(The data)

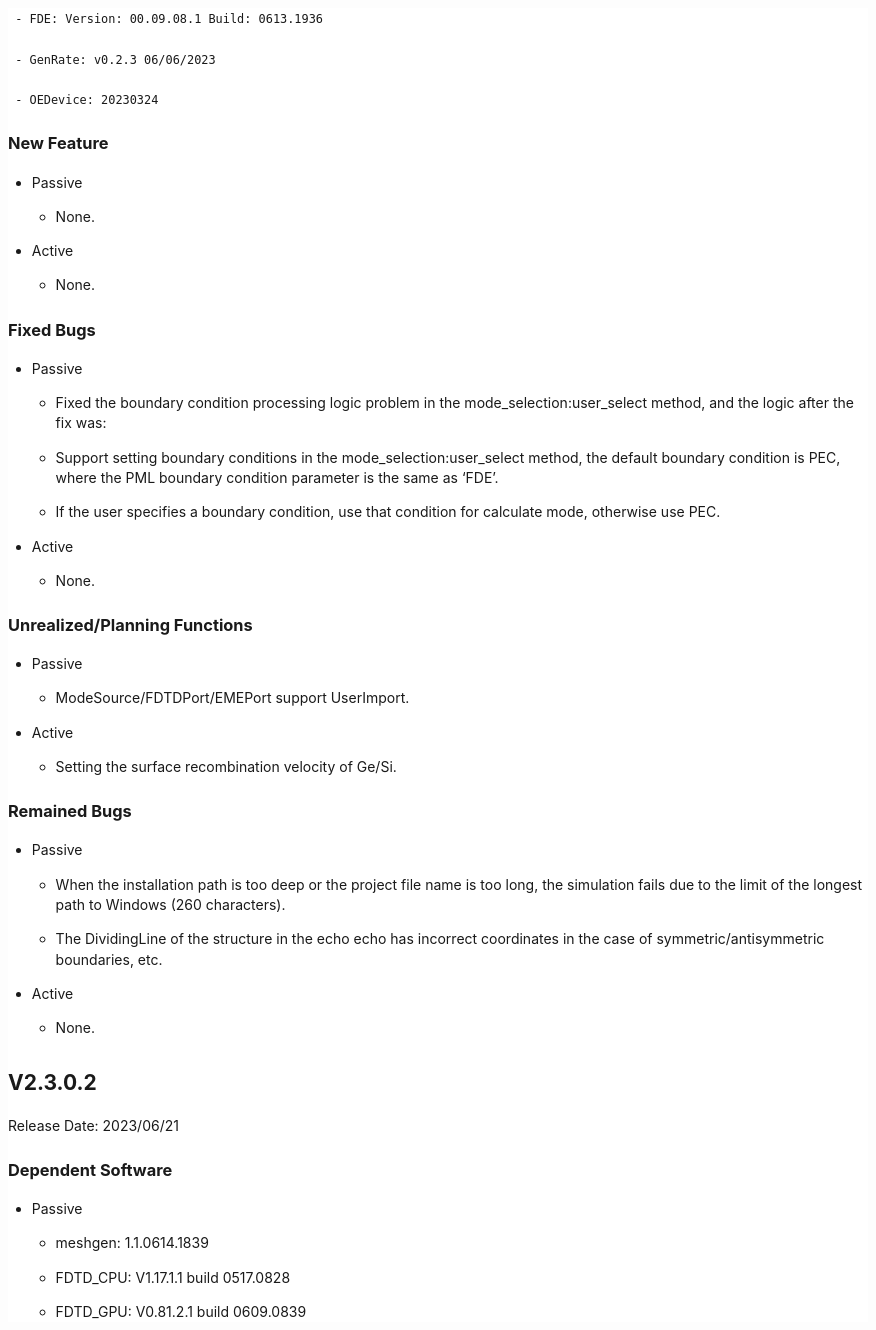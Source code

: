 	 - FDE: Version: 00.09.08.1 Build: 0613.1936

	 - GenRate: v0.2.3 06/06/2023

	 - OEDevice: 20230324

### New Feature
- Passive
	 - None.

- Active
	 - None.

### Fixed Bugs
- Passive
	 - Fixed the boundary condition processing logic problem in the mode_selection:user_select method, and the logic after the fix was:

	 - Support setting boundary conditions in the mode_selection:user_select method, the default boundary condition is PEC, where the PML boundary condition parameter is the same as ‘FDE’.

	 - If the user specifies a boundary condition, use that condition for calculate mode, otherwise use PEC.

- Active
	 - None.

### Unrealized/Planning Functions
- Passive
	 - ModeSource/FDTDPort/EMEPort support UserImport.

- Active
	 - Setting the surface recombination velocity of Ge/Si.

### Remained Bugs
- Passive
	 - When the installation path is too deep or the project file name is too long, the simulation fails due to the limit of the longest path to Windows (260 characters).

	 - The DividingLine of the structure in the echo echo has incorrect coordinates in the case of symmetric/antisymmetric boundaries, etc.

- Active
	 - None.

## V2.3.0.2
Release Date: 2023/06/21
### Dependent Software
- Passive
	 - meshgen: 1.1.0614.1839

	 - FDTD_CPU: V1.17.1.1 build 0517.0828

	 - FDTD_GPU: V0.81.2.1 build 0609.0839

(End The data)

Task details
Nothing but the lines from the first line of the data above through the line holding "- Support setting" may appear in the response, copied exactly and without pictures.

Response area
Source code

: 	 - FDE: Version: 00.09.08.1 Build: 0613.1936

	 - GenRate: v0.2.3 06/06/2023

	 - OEDevice: 20230324

### New Feature
- Passive
	 - None.

- Active
	 - None.

### Fixed Bugs
- Passive
	 - Fixed the boundary condition processing logic problem in the mode_selection:user_select method, and the logic after the fix was:

	 - Support setting boundary conditions in the mode_selection:user_select method, the default boundary condition is PEC, where the PML boundary condition parameter is the same as ‘FDE’.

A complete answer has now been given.